From the entries below, return every line that includes the word "artefatos".
=== EXERCISE DATA ===
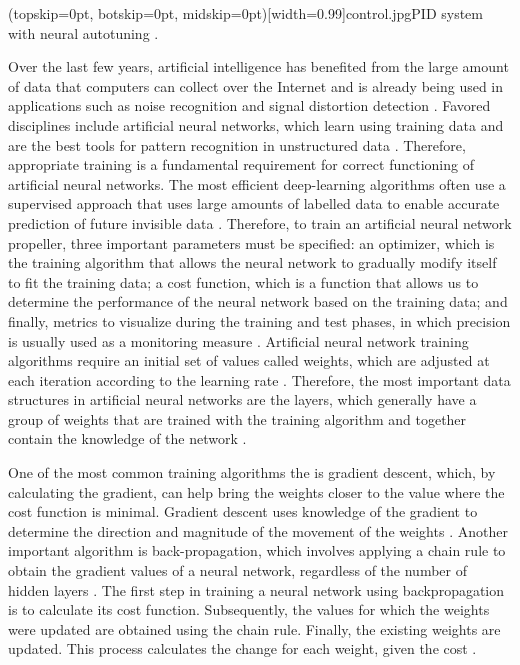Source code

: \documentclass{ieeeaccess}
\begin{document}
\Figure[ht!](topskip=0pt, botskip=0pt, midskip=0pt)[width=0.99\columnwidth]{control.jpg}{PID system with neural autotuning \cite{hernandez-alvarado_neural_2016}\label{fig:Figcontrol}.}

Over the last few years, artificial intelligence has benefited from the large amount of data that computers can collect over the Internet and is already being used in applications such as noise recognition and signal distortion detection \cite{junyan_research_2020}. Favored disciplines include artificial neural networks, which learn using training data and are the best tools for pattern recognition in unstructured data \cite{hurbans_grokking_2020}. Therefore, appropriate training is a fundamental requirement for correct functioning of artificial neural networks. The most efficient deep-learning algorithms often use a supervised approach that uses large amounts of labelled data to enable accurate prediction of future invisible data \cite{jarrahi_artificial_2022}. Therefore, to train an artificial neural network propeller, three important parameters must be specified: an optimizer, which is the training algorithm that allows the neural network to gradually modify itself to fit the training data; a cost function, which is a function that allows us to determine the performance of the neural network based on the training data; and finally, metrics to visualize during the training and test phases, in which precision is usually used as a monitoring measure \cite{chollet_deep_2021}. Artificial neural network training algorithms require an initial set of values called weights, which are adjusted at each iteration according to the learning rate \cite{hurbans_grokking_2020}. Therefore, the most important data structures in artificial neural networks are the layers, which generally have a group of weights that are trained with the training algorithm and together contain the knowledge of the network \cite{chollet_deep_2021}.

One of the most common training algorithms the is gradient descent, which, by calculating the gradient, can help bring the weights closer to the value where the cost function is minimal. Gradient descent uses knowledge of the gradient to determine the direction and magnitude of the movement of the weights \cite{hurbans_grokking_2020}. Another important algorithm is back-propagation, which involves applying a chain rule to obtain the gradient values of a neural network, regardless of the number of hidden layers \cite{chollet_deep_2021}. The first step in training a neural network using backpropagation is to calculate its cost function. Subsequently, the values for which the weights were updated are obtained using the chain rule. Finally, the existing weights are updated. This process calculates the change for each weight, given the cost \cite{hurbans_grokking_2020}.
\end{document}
===
=== EXERCISE DATA ===
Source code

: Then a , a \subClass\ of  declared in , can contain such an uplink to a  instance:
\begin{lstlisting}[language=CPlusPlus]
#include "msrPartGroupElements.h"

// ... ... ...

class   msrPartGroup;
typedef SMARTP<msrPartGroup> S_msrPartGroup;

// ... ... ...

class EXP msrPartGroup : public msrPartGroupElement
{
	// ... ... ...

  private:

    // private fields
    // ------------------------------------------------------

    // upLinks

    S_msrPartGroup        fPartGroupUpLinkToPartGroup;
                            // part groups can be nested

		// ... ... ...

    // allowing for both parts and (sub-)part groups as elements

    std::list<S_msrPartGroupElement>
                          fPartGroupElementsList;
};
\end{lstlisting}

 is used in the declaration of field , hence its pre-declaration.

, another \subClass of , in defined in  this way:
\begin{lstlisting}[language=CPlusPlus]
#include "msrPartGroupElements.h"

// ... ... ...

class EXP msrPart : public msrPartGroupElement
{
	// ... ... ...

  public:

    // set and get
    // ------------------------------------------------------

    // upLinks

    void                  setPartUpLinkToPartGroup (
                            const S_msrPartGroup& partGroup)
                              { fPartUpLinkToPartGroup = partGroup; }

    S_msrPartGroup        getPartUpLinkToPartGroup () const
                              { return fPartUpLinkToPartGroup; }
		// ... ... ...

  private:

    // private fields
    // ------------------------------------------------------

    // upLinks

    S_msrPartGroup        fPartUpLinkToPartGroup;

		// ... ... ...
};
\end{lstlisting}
===
=== EXERCISE DATA ===
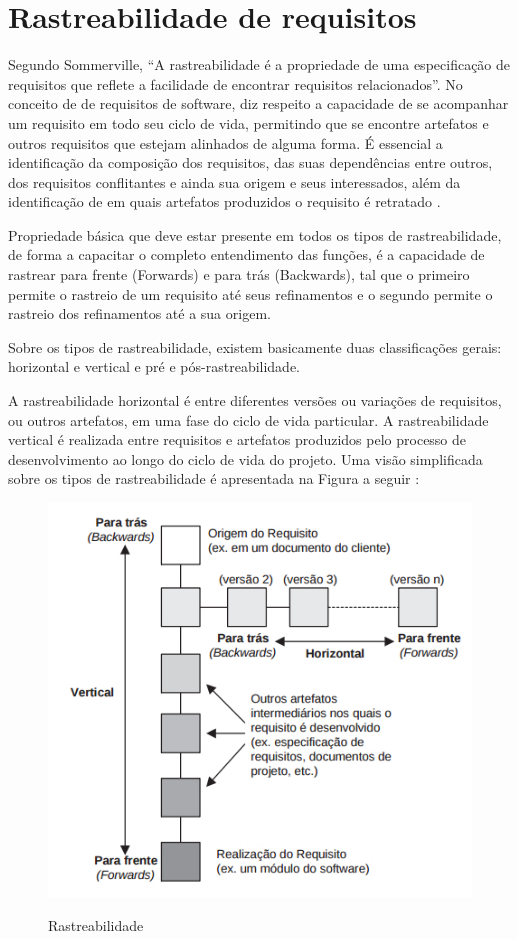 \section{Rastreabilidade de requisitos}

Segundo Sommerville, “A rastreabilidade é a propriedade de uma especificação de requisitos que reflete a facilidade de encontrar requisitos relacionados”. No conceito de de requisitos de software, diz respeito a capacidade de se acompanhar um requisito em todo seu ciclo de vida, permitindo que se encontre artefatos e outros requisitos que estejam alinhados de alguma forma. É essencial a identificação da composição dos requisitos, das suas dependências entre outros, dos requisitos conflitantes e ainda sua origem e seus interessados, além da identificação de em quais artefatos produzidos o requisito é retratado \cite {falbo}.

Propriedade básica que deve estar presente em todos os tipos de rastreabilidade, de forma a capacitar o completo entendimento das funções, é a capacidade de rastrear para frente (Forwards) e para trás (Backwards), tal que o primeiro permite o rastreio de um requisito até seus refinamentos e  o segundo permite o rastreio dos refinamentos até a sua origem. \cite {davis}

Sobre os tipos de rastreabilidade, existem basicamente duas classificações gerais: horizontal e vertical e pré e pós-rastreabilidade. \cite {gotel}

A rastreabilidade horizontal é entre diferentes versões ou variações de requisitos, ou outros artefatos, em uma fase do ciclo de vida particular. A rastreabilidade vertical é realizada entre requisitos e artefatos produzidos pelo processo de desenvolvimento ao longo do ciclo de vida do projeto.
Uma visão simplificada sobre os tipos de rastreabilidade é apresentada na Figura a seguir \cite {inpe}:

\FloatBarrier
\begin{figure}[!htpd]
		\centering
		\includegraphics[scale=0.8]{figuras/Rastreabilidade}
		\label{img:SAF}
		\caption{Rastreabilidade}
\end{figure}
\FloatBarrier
===
* _ANSWER SECTION_:
Segundo Sommerville, “A rastreabilidade é a propriedade de uma especificação de requisitos que reflete a facilidade de encontrar requisitos relacionados”. No conceito de de requisitos de software, diz respeito a capacidade de se acompanhar um requisito em todo seu ciclo de vida, permitindo que se encontre artefatos e outros requisitos que estejam alinhados de alguma forma. É essencial a identificação da composição dos requisitos, das suas dependências entre outros, dos requisitos conflitantes e ainda sua origem e seus interessados, além da identificação de em quais artefatos produzidos o requisito é retratado \cite {falbo}.
A rastreabilidade horizontal é entre diferentes versões ou variações de requisitos, ou outros artefatos, em uma fase do ciclo de vida particular. A rastreabilidade vertical é realizada entre requisitos e artefatos produzidos pelo processo de desenvolvimento ao longo do ciclo de vida do projeto.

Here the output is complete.